Gli affari, in un’economia più o meno libera, si possono fare essenzialmente in due modi. Per la qualità della propria merce o per le buone relazioni che il venditore vanta con l’acquirente. Il modello anglosassone prova a seguire la prima strada, quello latino, di cui noi siamo maestri, preferisce la seconda. Il nostro governo sta diventando il cinico campione delle relazioni. E lo stop agli americani temporaneamente lo rafforza: chiunque voglia fare affari in Italia, è ormai chiaro, deve passare per Palazzo Chigi. È lì che ci sono le chiavi di ingresso per l’azienda Italia.
Il punto è che un’economia «irizzata» non ha una chance di successo nel mondo globalizzato: il rischio è di rendere la nostra impresa una piccola bottega senza finestre. La scelta del migliore in funzione di una «buona relazione politica» non regge più alla sfida di un mercato che semplicemente dell’Italia non si occupa. Lo 0,3 per cento delle nostre imprese è controllato, secondo l’Istat, da capitali stranieri. Ebbene questo zero virgola spende in ricerca e sviluppo un quarto del totale delle imprese italiane. Verrebbe voglia di prendere il muso di coloro che propagandano la strategicità, l’italianità e bla e bla e bla e sbatterlo contro questo freddo dato statistico. Il protezionismo ai nostri tempi ha un solo significato: mantenere la presa dell’economia non più attraverso la proprietà pubblica, ma con gli strumenti più forti e meno trasparenti delle relazioni. In questo senso il ramoscello d’ulivo offerto alla Fininvest-Mediaset di Berlusconi rischia di essere una trappola micidiale.

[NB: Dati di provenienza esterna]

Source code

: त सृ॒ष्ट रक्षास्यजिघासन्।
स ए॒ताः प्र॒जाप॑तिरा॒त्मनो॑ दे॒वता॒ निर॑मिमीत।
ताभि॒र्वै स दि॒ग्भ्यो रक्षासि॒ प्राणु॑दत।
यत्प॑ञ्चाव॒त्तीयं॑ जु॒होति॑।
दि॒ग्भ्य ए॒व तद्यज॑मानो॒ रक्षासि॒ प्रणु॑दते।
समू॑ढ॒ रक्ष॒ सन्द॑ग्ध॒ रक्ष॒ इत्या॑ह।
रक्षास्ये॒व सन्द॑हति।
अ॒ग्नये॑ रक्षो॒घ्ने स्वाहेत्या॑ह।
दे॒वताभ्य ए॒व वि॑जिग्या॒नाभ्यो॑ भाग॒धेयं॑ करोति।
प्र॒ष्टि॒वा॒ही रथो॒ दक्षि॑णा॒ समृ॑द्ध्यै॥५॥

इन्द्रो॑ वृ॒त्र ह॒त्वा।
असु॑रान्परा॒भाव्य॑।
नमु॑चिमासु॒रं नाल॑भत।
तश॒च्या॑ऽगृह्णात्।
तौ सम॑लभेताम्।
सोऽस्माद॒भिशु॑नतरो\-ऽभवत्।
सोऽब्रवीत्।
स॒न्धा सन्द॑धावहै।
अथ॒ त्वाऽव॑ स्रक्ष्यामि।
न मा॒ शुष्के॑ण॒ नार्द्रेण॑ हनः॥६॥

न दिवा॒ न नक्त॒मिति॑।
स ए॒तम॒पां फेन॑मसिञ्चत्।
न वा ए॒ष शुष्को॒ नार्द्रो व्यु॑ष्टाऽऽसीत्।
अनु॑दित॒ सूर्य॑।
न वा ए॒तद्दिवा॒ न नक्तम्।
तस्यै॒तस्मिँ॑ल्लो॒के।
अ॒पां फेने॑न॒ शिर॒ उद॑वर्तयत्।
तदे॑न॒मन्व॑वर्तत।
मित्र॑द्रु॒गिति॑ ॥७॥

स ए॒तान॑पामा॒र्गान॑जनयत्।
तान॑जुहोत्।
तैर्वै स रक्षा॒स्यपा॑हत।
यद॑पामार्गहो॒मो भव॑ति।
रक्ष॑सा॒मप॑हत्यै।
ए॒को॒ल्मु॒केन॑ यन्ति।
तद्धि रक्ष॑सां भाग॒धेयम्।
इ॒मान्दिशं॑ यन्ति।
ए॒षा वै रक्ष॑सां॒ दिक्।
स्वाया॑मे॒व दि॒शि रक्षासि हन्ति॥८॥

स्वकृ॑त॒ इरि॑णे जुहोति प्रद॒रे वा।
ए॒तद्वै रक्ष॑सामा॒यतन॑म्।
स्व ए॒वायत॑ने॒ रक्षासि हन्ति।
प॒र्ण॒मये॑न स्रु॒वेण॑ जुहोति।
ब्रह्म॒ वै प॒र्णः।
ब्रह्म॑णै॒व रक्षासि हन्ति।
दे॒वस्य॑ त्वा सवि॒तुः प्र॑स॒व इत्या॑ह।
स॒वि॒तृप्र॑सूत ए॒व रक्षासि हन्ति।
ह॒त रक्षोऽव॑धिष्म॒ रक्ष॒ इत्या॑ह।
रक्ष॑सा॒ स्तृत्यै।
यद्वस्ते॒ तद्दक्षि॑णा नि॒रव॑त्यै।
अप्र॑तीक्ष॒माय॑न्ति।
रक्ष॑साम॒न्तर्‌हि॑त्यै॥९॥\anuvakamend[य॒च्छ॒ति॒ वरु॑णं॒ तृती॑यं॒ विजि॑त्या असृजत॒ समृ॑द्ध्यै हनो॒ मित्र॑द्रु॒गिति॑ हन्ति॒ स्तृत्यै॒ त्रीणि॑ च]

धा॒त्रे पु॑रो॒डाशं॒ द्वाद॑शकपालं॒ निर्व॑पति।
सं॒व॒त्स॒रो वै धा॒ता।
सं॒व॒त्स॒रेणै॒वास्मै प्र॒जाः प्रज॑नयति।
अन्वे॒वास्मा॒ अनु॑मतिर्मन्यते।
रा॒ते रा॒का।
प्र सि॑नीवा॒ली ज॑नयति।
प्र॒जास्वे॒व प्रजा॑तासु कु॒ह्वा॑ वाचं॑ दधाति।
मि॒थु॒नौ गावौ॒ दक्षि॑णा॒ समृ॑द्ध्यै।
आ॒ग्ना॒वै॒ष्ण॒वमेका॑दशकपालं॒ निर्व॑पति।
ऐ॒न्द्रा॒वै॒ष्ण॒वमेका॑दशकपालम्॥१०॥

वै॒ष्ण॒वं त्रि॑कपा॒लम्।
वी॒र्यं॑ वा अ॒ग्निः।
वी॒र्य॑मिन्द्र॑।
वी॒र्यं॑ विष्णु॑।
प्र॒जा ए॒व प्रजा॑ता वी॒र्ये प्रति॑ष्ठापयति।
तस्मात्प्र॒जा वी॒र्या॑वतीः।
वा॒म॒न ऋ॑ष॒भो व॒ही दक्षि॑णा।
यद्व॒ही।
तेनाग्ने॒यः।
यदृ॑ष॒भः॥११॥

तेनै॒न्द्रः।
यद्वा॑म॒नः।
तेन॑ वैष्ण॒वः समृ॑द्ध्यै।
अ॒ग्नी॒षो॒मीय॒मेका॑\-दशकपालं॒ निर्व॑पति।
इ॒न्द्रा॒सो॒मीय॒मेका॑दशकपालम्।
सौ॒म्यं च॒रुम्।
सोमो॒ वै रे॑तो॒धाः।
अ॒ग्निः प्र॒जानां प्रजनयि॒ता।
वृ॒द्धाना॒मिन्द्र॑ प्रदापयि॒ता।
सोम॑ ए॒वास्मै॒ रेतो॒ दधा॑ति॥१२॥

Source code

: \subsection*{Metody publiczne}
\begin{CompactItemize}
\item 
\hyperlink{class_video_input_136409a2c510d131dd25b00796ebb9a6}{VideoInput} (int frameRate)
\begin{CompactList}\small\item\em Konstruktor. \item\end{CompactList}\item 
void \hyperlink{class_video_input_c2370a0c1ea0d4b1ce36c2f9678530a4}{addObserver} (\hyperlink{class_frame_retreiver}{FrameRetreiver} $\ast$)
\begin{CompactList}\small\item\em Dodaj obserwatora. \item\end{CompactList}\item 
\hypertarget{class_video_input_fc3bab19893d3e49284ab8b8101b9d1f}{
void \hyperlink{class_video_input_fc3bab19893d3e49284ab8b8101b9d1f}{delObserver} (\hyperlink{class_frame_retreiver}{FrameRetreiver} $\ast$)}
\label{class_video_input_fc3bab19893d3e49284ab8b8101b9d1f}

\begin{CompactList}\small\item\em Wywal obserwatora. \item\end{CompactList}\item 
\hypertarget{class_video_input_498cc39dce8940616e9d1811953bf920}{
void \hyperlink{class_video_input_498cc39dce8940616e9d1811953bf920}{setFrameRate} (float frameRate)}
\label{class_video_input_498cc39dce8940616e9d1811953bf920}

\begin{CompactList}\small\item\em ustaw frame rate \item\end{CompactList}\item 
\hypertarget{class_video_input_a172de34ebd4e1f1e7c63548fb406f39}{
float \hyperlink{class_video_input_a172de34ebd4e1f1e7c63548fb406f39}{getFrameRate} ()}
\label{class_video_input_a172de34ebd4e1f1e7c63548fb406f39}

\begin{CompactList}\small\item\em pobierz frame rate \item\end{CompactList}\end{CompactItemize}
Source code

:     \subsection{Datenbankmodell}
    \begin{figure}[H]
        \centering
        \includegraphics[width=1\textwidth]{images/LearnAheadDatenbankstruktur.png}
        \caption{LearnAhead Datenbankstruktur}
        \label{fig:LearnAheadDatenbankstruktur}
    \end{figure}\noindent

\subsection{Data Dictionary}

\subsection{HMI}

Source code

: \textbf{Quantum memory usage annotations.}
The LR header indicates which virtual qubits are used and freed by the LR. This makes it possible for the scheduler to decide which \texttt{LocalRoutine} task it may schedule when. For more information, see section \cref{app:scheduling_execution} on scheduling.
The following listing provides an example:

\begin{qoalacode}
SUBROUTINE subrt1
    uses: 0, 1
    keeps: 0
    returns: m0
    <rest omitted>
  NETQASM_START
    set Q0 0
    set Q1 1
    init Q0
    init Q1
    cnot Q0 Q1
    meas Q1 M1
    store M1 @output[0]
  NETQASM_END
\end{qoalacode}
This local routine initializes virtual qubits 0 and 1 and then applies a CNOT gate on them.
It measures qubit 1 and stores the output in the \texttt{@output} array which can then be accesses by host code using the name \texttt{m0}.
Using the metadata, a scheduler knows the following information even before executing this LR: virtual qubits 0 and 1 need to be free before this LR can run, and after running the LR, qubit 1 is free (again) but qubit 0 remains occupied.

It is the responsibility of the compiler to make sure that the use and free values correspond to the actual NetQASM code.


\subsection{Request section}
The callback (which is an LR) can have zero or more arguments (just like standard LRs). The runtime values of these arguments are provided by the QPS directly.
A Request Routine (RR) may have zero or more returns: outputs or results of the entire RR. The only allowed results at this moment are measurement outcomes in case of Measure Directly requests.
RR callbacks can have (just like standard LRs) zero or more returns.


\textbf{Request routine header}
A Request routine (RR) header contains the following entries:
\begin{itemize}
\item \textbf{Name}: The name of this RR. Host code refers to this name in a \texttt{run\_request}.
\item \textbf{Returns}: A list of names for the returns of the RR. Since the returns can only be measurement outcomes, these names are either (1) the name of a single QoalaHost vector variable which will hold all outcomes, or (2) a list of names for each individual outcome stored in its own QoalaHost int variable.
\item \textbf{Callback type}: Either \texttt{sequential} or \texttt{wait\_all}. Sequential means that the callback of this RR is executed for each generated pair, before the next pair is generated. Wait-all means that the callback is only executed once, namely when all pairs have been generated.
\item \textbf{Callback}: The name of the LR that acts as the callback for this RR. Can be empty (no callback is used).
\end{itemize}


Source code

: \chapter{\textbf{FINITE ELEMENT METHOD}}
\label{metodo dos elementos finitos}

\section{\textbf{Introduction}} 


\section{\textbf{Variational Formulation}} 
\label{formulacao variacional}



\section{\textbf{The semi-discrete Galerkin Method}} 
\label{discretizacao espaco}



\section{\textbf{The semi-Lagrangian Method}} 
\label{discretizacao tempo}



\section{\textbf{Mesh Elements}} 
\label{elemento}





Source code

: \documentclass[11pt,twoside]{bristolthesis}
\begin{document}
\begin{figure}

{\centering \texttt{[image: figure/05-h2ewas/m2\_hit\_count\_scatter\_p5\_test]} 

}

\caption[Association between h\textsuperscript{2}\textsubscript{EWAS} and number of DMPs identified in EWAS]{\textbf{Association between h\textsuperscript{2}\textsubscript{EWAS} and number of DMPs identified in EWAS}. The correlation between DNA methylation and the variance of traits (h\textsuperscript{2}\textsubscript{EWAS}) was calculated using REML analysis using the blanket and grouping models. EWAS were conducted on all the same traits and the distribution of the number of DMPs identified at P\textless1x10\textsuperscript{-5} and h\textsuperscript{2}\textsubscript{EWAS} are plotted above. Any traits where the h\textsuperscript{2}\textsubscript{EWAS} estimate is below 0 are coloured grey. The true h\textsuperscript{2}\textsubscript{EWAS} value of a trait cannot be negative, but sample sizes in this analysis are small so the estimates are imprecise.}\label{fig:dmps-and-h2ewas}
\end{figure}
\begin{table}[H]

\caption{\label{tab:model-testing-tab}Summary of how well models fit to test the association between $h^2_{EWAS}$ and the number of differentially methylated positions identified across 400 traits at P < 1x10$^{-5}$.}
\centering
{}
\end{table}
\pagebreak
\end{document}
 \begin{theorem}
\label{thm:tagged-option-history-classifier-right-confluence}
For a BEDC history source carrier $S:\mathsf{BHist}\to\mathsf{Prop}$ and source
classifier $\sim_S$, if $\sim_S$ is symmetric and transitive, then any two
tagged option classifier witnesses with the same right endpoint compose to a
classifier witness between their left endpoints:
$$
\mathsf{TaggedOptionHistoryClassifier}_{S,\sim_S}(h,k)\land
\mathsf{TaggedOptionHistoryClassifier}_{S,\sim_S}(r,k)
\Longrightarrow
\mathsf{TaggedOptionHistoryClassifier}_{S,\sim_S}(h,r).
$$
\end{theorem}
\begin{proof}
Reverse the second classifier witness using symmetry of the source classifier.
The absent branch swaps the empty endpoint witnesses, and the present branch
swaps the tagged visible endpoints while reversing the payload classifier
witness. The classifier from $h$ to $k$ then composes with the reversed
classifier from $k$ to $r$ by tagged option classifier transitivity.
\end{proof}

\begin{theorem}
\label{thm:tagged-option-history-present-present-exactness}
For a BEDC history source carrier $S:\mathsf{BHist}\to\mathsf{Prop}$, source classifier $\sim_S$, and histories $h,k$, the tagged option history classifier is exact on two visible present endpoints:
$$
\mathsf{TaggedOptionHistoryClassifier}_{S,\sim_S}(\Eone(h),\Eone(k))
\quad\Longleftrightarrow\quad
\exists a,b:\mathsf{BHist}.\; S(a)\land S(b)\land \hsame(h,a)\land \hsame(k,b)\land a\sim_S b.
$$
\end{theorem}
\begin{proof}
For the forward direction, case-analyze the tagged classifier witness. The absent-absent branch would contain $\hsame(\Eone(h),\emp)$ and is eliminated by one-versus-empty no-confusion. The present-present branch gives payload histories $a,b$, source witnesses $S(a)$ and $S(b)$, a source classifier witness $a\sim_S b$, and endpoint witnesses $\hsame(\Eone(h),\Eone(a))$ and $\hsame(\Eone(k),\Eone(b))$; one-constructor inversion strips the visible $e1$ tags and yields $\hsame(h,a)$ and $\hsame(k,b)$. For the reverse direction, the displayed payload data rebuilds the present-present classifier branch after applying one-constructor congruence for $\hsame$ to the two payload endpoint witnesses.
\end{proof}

Aprire una relazione (dall’innegabile senso industriale) sulle macerie di un intervento protezionistico andato a buon fine, potrebbe danneggiare la credibilità di un gruppo che ha l’ambizione e lo stile per essere globale. Con l’aggravante di dare un’aria bipartisan alla costruzione di un mercato di relazioni per le quali vince chi sta dalla parte giusta e non chi ha la merce migliore.